━━━━━ Record excerpts ━━━━━
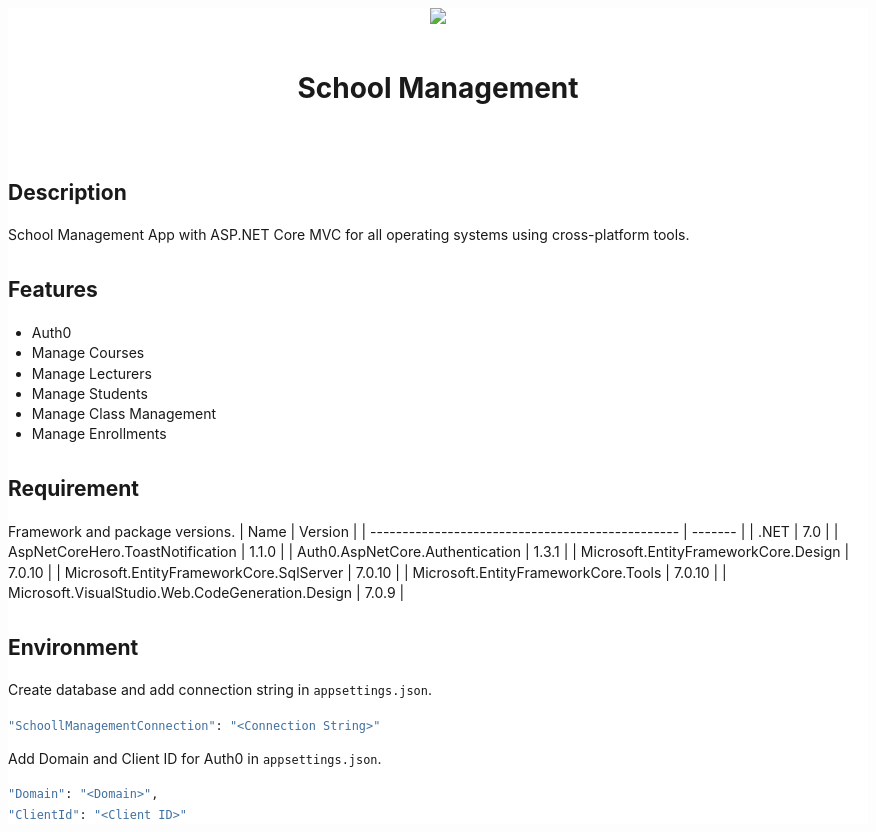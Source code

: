 <div align="center">
    <img src="https://res.cloudinary.com/rexcuni/image/upload/v1688969225/favicon_oxddqi.png" width="80px">
    <br>
    <h1>School Management</h1>
</div>
<p align="center">
    <a href="https://didepanlayar.com" target="_blank"><img alt="" src="https://img.shields.io/badge/Website-1DA1F2?style=normal&logo=dribbble&logoColor=white" style="vertical-align: center" /></a>
    <a href="https://instagram.com/didepanlayar" target="_blank"><img alt="" src="https://img.shields.io/badge/Instagram-DD2A7B?style=normal&logo=instagram&logoColor=white" style="vertical-align: center" /></a>
    <a href="https://www.youtube.com/@didepanlayar" target="_blank"><img alt="" src="https://img.shields.io/badge/YouTube-CD201F?style=normal&logo=youtube&logoColor=white" style="vertical-align: center" /></a>
</p>

## Description
School Management App with ASP.NET Core MVC for all operating systems using cross-platform tools.

## Features
- Auth0
- Manage Courses
- Manage Lecturers
- Manage Students
- Manage Class Management
- Manage Enrollments

## Requirement
Framework and package versions.
| Name                                             | Version |
| ------------------------------------------------ | ------- |
| .NET                                             | 7.0     |
| AspNetCoreHero.ToastNotification                 | 1.1.0   |
| Auth0.AspNetCore.Authentication                  | 1.3.1   |
| Microsoft.EntityFrameworkCore.Design             | 7.0.10  |
| Microsoft.EntityFrameworkCore.SqlServer          | 7.0.10  |
| Microsoft.EntityFrameworkCore.Tools              | 7.0.10  |
| Microsoft.VisualStudio.Web.CodeGeneration.Design | 7.0.9   |

## Environment
Create database and add connection string in `appsettings.json`.
```sh
"SchoollManagementConnection": "<Connection String>"
```
Add Domain and Client ID for Auth0 in `appsettings.json`.
```sh
"Domain": "<Domain>",
"ClientId": "<Client ID>"
```

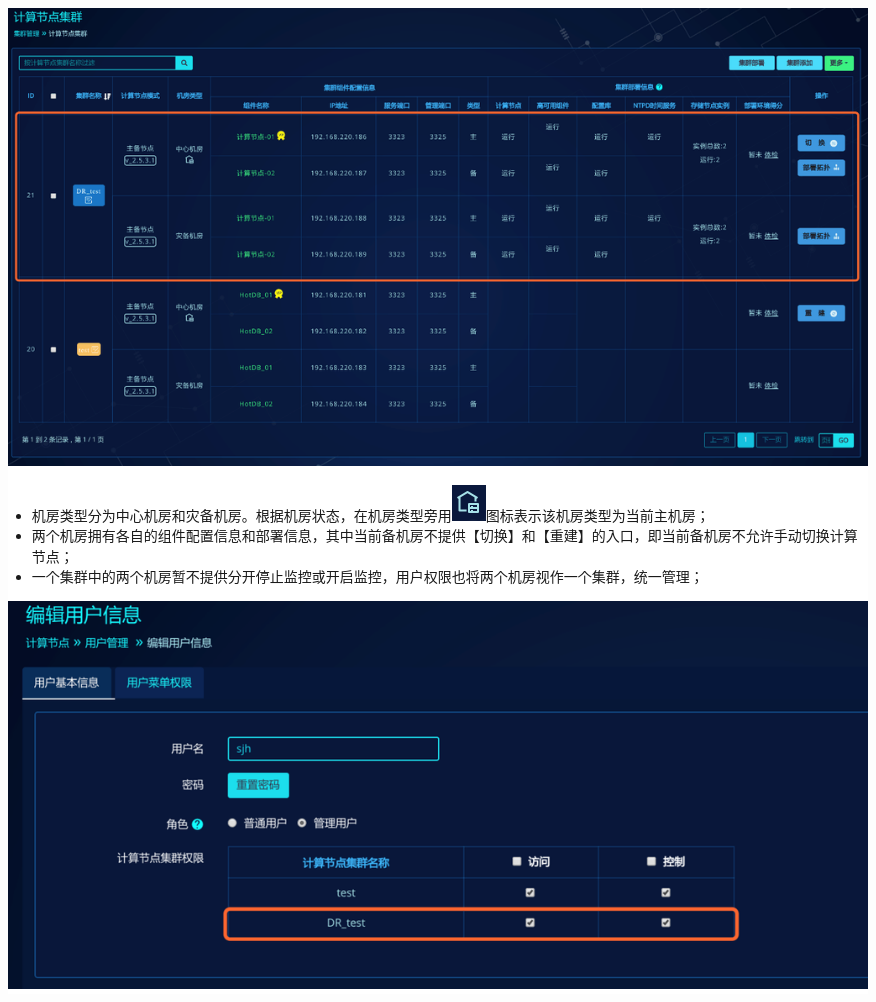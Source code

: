 ![](assets/cross-idc-disaster-recovery/image17.png)

- 机房类型分为中心机房和灾备机房。根据机房状态，在机房类型旁用![](assets/cross-idc-disaster-recovery/image18.png)图标表示该机房类型为当前主机房；
- 两个机房拥有各自的组件配置信息和部署信息，其中当前备机房不提供【切换】和【重建】的入口，即当前备机房不允许手动切换计算节点；
- 一个集群中的两个机房暂不提供分开停止监控或开启监控，用户权限也将两个机房视作一个集群，统一管理；

![](assets/cross-idc-disaster-recovery/image19.png)

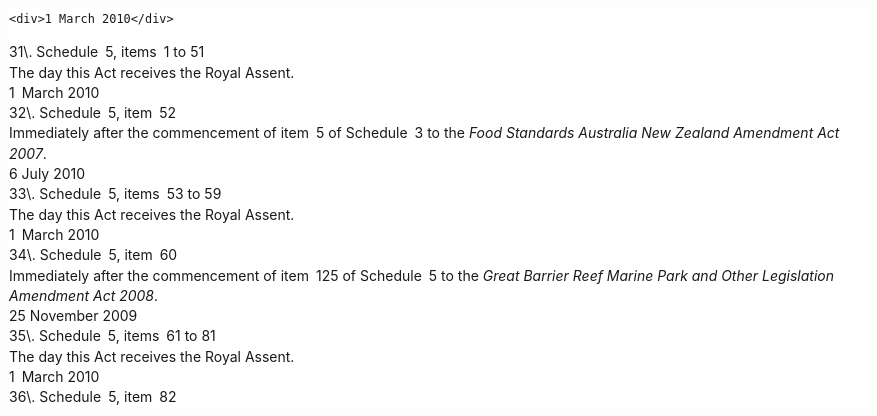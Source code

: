     <div>1 March 2010</div>
  </td>
</tr>
<tr>
  <td>
    <div>31\. Schedule 5, items 1 to 51</div>
  </td>
  <td>
    <div>The day this Act receives the Royal Assent.</div>
  </td>
  <td>
    <div>1 March 2010</div>
  </td>
</tr>
<tr>
  <td>
    <div>32\. Schedule 5, item 52</div>
  </td>
  <td>
    <div>Immediately after the commencement of item 5 of Schedule 3 to the
      <i>Food Standards Australia New Zealand Amendment Act 2007</i>.</div>
  </td>
  <td>
    <div>6 July 2010</div>
  </td>
</tr>
<tr>
  <td>
    <div>33\. Schedule 5, items 53 to 59</div>
  </td>
  <td>
    <div>The day this Act receives the Royal Assent.</div>
  </td>
  <td>
    <div>1 March 2010</div>
  </td>
</tr>
<tr>
  <td>
    <div>34\. Schedule 5, item 60</div>
  </td>
  <td>
    <div>Immediately after the commencement of item 125 of Schedule 5 to the
      <i>Great Barrier Reef Marine Park and Other Legislation Amendment Act 2008</i>.</div>
  </td>
  <td>
    <div>25 November 2009</div>
  </td>
</tr>
<tr>
  <td>
    <div>35\. Schedule 5, items 61 to 81</div>
  </td>
  <td>
    <div>The day this Act receives the Royal Assent.</div>
  </td>
  <td>
    <div>1 March 2010</div>
  </td>
</tr>
<tr>
  <td>
    <div>36\. Schedule 5, item 82</div>
  </td>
━━━━━
Your assignment —
Drop the pictures; repeat each entry above exactly.

Task output —
Source code

: <div align="center">
    <img src="https://res.cloudinary.com/rexcuni/image/upload/v1688969225/favicon_oxddqi.png" width="80px">
    <br>
    <h1>School Management</h1>
</div>
<p align="center">
    <a href="https://didepanlayar.com" target="_blank"><img alt="" src="https://img.shields.io/badge/Website-1DA1F2?style=normal&logo=dribbble&logoColor=white" style="vertical-align: center" /></a>
    <a href="https://instagram.com/didepanlayar" target="_blank"><img alt="" src="https://img.shields.io/badge/Instagram-DD2A7B?style=normal&logo=instagram&logoColor=white" style="vertical-align: center" /></a>
    <a href="https://www.youtube.com/@didepanlayar" target="_blank"><img alt="" src="https://img.shields.io/badge/YouTube-CD201F?style=normal&logo=youtube&logoColor=white" style="vertical-align: center" /></a>
</p>

## Description
School Management App with ASP.NET Core MVC for all operating systems using cross-platform tools.

## Features
- Auth0
- Manage Courses
- Manage Lecturers
- Manage Students
- Manage Class Management
- Manage Enrollments

## Requirement
Framework and package versions.
| Name                                             | Version |
| ------------------------------------------------ | ------- |
| .NET                                             | 7.0     |
| AspNetCoreHero.ToastNotification                 | 1.1.0   |
| Auth0.AspNetCore.Authentication                  | 1.3.1   |
| Microsoft.EntityFrameworkCore.Design             | 7.0.10  |
| Microsoft.EntityFrameworkCore.SqlServer          | 7.0.10  |
| Microsoft.EntityFrameworkCore.Tools              | 7.0.10  |
| Microsoft.VisualStudio.Web.CodeGeneration.Design | 7.0.9   |

## Environment
Create database and add connection string in `appsettings.json`.
```sh
"SchoollManagementConnection": "<Connection String>"
```
Add Domain and Client ID for Auth0 in `appsettings.json`.
```sh
"Domain": "<Domain>",
"ClientId": "<Client ID>"
```

Source code

: ![](assets/cross-idc-disaster-recovery/image17.png)

- 机房类型分为中心机房和灾备机房。根据机房状态，在机房类型旁用![](assets/cross-idc-disaster-recovery/image18.png)图标表示该机房类型为当前主机房；
- 两个机房拥有各自的组件配置信息和部署信息，其中当前备机房不提供【切换】和【重建】的入口，即当前备机房不允许手动切换计算节点；
- 一个集群中的两个机房暂不提供分开停止监控或开启监控，用户权限也将两个机房视作一个集群，统一管理；

![](assets/cross-idc-disaster-recovery/image19.png)

Source code

:     <div>1 March 2010</div>
  </td>
</tr>
<tr>
  <td>
    <div>31\. Schedule 5, items 1 to 51</div>
  </td>
  <td>
    <div>The day this Act receives the Royal Assent.</div>
  </td>
  <td>
    <div>1 March 2010</div>
  </td>
</tr>
<tr>
  <td>
    <div>32\. Schedule 5, item 52</div>
  </td>
  <td>
    <div>Immediately after the commencement of item 5 of Schedule 3 to the
      <i>Food Standards Australia New Zealand Amendment Act 2007</i>.</div>
  </td>
  <td>
    <div>6 July 2010</div>
  </td>
</tr>
<tr>
  <td>
    <div>33\. Schedule 5, items 53 to 59</div>
  </td>
  <td>
    <div>The day this Act receives the Royal Assent.</div>
  </td>
  <td>
    <div>1 March 2010</div>
  </td>
</tr>
<tr>
  <td>
    <div>34\. Schedule 5, item 60</div>
  </td>
  <td>
    <div>Immediately after the commencement of item 125 of Schedule 5 to the
      <i>Great Barrier Reef Marine Park and Other Legislation Amendment Act 2008</i>.</div>
  </td>
  <td>
    <div>25 November 2009</div>
  </td>
</tr>
<tr>
  <td>
    <div>35\. Schedule 5, items 61 to 81</div>
  </td>
  <td>
    <div>The day this Act receives the Royal Assent.</div>
  </td>
  <td>
    <div>1 March 2010</div>
  </td>
</tr>
<tr>
  <td>
    <div>36\. Schedule 5, item 82</div>
  </td>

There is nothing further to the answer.